Work item:
Write the whole listing out again, word for word.

Records provided:
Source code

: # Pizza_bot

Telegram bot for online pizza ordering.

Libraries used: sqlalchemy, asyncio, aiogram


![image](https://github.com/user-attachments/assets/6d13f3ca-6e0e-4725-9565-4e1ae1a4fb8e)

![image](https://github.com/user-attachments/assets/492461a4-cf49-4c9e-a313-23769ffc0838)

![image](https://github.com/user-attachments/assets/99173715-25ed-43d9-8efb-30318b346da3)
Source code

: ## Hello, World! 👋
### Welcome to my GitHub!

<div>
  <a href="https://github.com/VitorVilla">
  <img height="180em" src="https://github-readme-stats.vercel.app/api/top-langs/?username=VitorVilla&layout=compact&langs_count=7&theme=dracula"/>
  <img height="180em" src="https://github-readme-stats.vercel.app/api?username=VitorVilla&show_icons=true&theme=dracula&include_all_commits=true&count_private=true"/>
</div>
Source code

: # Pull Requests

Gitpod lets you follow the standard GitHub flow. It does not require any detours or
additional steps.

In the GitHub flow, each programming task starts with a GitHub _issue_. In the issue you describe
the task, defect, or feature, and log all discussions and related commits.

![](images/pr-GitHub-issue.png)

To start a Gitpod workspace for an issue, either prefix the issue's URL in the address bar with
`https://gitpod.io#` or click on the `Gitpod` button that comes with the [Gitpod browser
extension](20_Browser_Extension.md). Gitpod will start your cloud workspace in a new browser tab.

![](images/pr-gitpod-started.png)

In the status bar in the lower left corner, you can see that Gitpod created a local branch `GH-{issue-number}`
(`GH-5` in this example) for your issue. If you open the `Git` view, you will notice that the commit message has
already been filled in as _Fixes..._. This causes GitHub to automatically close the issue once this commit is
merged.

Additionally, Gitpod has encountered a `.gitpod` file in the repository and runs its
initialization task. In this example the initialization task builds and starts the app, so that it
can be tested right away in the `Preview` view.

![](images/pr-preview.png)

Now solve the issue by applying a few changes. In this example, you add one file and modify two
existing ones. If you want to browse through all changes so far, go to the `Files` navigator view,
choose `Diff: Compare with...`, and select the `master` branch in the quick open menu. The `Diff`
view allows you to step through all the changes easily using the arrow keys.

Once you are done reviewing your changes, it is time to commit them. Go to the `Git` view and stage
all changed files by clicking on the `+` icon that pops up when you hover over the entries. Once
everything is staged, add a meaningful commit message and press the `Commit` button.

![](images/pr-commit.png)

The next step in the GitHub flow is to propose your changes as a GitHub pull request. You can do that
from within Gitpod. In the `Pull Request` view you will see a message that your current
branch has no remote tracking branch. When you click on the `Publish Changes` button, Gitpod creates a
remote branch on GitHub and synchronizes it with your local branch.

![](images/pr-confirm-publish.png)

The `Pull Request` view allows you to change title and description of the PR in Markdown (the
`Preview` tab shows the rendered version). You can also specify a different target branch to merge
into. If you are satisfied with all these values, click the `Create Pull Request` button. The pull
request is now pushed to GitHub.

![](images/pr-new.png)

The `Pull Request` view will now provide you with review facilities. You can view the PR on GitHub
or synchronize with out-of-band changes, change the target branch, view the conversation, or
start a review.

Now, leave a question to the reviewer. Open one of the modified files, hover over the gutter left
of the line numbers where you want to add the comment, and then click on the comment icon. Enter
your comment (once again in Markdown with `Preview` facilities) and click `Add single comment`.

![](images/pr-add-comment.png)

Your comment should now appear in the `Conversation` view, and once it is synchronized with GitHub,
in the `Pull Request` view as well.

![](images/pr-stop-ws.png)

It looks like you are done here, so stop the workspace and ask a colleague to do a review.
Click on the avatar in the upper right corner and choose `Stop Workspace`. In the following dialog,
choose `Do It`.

Answer space:
Source code

: # Pizza_bot

Telegram bot for online pizza ordering.

Libraries used: sqlalchemy, asyncio, aiogram


![image](https://github.com/user-attachments/assets/6d13f3ca-6e0e-4725-9565-4e1ae1a4fb8e)

![image](https://github.com/user-attachments/assets/492461a4-cf49-4c9e-a313-23769ffc0838)

![image](https://github.com/user-attachments/assets/99173715-25ed-43d9-8efb-30318b346da3)
Source code

: ## Hello, World! 👋
### Welcome to my GitHub!

<div>
  <a href="https://github.com/VitorVilla">
  <img height="180em" src="https://github-readme-stats.vercel.app/api/top-langs/?username=VitorVilla&layout=compact&langs_count=7&theme=dracula"/>
  <img height="180em" src="https://github-readme-stats.vercel.app/api?username=VitorVilla&show_icons=true&theme=dracula&include_all_commits=true&count_private=true"/>
</div>
Source code

: # Pull Requests

Gitpod lets you follow the standard GitHub flow. It does not require any detours or
additional steps.

In the GitHub flow, each programming task starts with a GitHub _issue_. In the issue you describe
the task, defect, or feature, and log all discussions and related commits.

![](images/pr-GitHub-issue.png)

To start a Gitpod workspace for an issue, either prefix the issue's URL in the address bar with
`https://gitpod.io#` or click on the `Gitpod` button that comes with the [Gitpod browser
extension](20_Browser_Extension.md). Gitpod will start your cloud workspace in a new browser tab.

![](images/pr-gitpod-started.png)

In the status bar in the lower left corner, you can see that Gitpod created a local branch `GH-{issue-number}`
(`GH-5` in this example) for your issue. If you open the `Git` view, you will notice that the commit message has
already been filled in as _Fixes..._. This causes GitHub to automatically close the issue once this commit is
merged.

Additionally, Gitpod has encountered a `.gitpod` file in the repository and runs its
initialization task. In this example the initialization task builds and starts the app, so that it
can be tested right away in the `Preview` view.

![](images/pr-preview.png)

Now solve the issue by applying a few changes. In this example, you add one file and modify two
existing ones. If you want to browse through all changes so far, go to the `Files` navigator view,
choose `Diff: Compare with...`, and select the `master` branch in the quick open menu. The `Diff`
view allows you to step through all the changes easily using the arrow keys.

Once you are done reviewing your changes, it is time to commit them. Go to the `Git` view and stage
all changed files by clicking on the `+` icon that pops up when you hover over the entries. Once
everything is staged, add a meaningful commit message and press the `Commit` button.

![](images/pr-commit.png)

The next step in the GitHub flow is to propose your changes as a GitHub pull request. You can do that
from within Gitpod. In the `Pull Request` view you will see a message that your current
branch has no remote tracking branch. When you click on the `Publish Changes` button, Gitpod creates a
remote branch on GitHub and synchronizes it with your local branch.

![](images/pr-confirm-publish.png)

The `Pull Request` view allows you to change title and description of the PR in Markdown (the
`Preview` tab shows the rendered version). You can also specify a different target branch to merge
into. If you are satisfied with all these values, click the `Create Pull Request` button. The pull
request is now pushed to GitHub.

![](images/pr-new.png)

The `Pull Request` view will now provide you with review facilities. You can view the PR on GitHub
or synchronize with out-of-band changes, change the target branch, view the conversation, or
start a review.

Now, leave a question to the reviewer. Open one of the modified files, hover over the gutter left
of the line numbers where you want to add the comment, and then click on the comment icon. Enter
your comment (once again in Markdown with `Preview` facilities) and click `Add single comment`.

![](images/pr-add-comment.png)

Your comment should now appear in the `Conversation` view, and once it is synchronized with GitHub,
in the `Pull Request` view as well.

![](images/pr-stop-ws.png)

It looks like you are done here, so stop the workspace and ask a colleague to do a review.
Click on the avatar in the upper right corner and choose `Stop Workspace`. In the following dialog,
choose `Do It`.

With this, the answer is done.